_WORK TASK_
Your task is to copy each line in the listing that includes the word "Description".

_SUPPLIED MATERIAL_
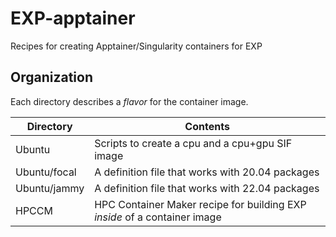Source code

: # EXP-apptainer
Recipes for creating Apptainer/Singularity containers for EXP

## Organization

Each directory describes a _flavor_ for the container image.

| Directory    | Contents |
| ---          | ---      |
| Ubuntu       | Scripts to create a cpu and a cpu+gpu SIF image           |
| Ubuntu/focal | A definition file that works with 20.04 packages          |
| Ubuntu/jammy | A definition file that works with 22.04 packages          |
| HPCCM        | HPC Container Maker recipe for building EXP *inside* of a container image |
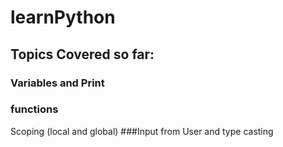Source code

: # learnPython

## Topics Covered so far:
### Variables and Print
### functions
Scoping (local and global)
###Input from User and type casting



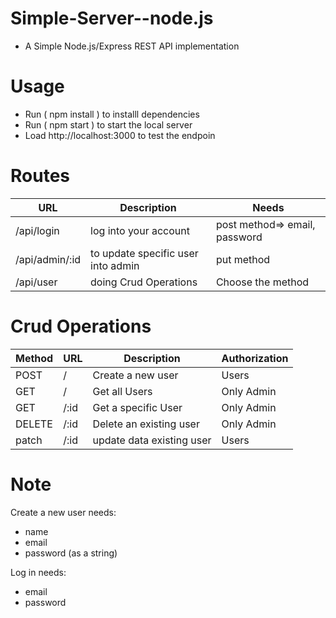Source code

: # Simple-Server--node.js
- A Simple Node.js/Express REST API implementation


# Usage
- Run ( npm install ) to installl dependencies 
- Run ( npm  start )  to start the local server
- Load http://localhost:3000 to test the endpoin 

# Routes
|      URL       |         Description                |             Needs                 |
| -------------- | ---------------------------------- | --------------------------------- |
| /api/login     | log into your account              | post method=>  email, password    |          
| /api/admin/:id | to update specific user into admin | put method                        |
| /api/user      | doing Crud Operations              | Choose the  method                |

# Crud Operations
| Method |      URL      |         Description          |     Authorization    |
| ------ | ------------- | ---------------------------- | -------------------- |
| POST   | /             | Create a new user            |  Users               |
| GET    | /             | Get all Users                |  Only Admin          |
| GET    | /:id          | Get a specific  User         |  Only Admin          |
| DELETE | /:id          | Delete an existing user      |  Only Admin          |
| patch  | /:id          | update data existing user    |  Users               |

# Note
Create a new user needs:
- name
- email
- password (as a string)

Log in needs:
- email
- password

_REPLY TO THE EXERCISE_
|      URL       |         Description                |             Needs                 |
| Method |      URL      |         Description          |     Authorization    |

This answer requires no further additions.